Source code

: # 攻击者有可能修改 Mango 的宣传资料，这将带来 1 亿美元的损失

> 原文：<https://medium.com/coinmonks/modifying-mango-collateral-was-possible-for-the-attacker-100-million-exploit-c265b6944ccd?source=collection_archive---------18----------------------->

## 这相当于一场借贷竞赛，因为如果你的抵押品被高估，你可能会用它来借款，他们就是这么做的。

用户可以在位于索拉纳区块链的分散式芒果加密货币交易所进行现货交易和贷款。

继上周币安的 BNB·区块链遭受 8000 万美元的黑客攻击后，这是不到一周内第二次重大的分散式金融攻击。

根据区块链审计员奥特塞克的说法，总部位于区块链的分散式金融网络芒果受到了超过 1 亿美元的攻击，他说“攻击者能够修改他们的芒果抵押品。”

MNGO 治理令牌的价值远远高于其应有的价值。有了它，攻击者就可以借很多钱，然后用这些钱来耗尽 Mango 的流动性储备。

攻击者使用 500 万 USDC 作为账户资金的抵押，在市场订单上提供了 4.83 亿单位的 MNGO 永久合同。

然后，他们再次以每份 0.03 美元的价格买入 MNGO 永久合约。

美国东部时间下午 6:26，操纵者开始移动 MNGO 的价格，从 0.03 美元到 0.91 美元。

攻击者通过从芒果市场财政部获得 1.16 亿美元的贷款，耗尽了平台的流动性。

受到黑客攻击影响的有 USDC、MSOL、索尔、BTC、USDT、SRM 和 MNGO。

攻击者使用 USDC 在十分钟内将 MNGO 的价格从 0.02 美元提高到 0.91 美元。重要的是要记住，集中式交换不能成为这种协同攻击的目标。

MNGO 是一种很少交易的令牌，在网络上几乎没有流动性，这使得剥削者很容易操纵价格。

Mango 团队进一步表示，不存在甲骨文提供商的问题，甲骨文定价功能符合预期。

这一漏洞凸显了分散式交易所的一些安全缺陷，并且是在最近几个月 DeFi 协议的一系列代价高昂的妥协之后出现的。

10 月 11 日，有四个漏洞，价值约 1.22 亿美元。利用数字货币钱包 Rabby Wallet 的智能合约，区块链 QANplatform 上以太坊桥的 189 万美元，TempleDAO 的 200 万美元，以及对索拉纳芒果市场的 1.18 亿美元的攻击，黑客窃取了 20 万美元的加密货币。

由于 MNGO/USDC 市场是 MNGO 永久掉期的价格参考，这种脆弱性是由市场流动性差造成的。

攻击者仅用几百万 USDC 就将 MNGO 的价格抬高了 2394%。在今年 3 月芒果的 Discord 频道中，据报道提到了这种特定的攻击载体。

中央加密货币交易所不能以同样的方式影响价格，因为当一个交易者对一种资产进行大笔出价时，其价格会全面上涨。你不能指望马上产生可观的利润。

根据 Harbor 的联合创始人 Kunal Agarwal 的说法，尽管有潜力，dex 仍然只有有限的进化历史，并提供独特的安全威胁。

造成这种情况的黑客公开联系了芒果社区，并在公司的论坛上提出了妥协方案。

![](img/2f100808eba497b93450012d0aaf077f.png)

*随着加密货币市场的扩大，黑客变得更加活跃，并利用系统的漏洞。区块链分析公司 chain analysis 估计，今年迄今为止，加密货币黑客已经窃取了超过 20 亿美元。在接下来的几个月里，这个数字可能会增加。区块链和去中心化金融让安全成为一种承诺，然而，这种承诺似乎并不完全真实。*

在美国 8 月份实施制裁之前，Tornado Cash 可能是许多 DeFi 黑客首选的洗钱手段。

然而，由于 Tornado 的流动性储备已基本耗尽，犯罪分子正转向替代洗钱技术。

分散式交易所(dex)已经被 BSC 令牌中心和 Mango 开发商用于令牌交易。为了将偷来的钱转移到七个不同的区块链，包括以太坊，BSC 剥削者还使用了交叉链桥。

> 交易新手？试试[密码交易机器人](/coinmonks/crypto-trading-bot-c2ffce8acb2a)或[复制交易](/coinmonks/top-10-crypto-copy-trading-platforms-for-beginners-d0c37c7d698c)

+-------+

- _REQUIREMENT_:
Write out each line exactly, beginning at the one with "造成这种情况的黑客公开联系了芒果社区，并在公司的论坛上提出了妥协方案。" and ending at the final line of the records above, with nothing added.

- _TASK RESPONSE_:
造成这种情况的黑客公开联系了芒果社区，并在公司的论坛上提出了妥协方案。

![](img/2f100808eba497b93450012d0aaf077f.png)

*随着加密货币市场的扩大，黑客变得更加活跃，并利用系统的漏洞。区块链分析公司 chain analysis 估计，今年迄今为止，加密货币黑客已经窃取了超过 20 亿美元。在接下来的几个月里，这个数字可能会增加。区块链和去中心化金融让安全成为一种承诺，然而，这种承诺似乎并不完全真实。*

在美国 8 月份实施制裁之前，Tornado Cash 可能是许多 DeFi 黑客首选的洗钱手段。

然而，由于 Tornado 的流动性储备已基本耗尽，犯罪分子正转向替代洗钱技术。

分散式交易所(dex)已经被 BSC 令牌中心和 Mango 开发商用于令牌交易。为了将偷来的钱转移到七个不同的区块链，包括以太坊，BSC 剥削者还使用了交叉链桥。

> 交易新手？试试[密码交易机器人](/coinmonks/crypto-trading-bot-c2ffce8acb2a)或[复制交易](/coinmonks/top-10-crypto-copy-trading-platforms-for-beginners-d0c37c7d698c)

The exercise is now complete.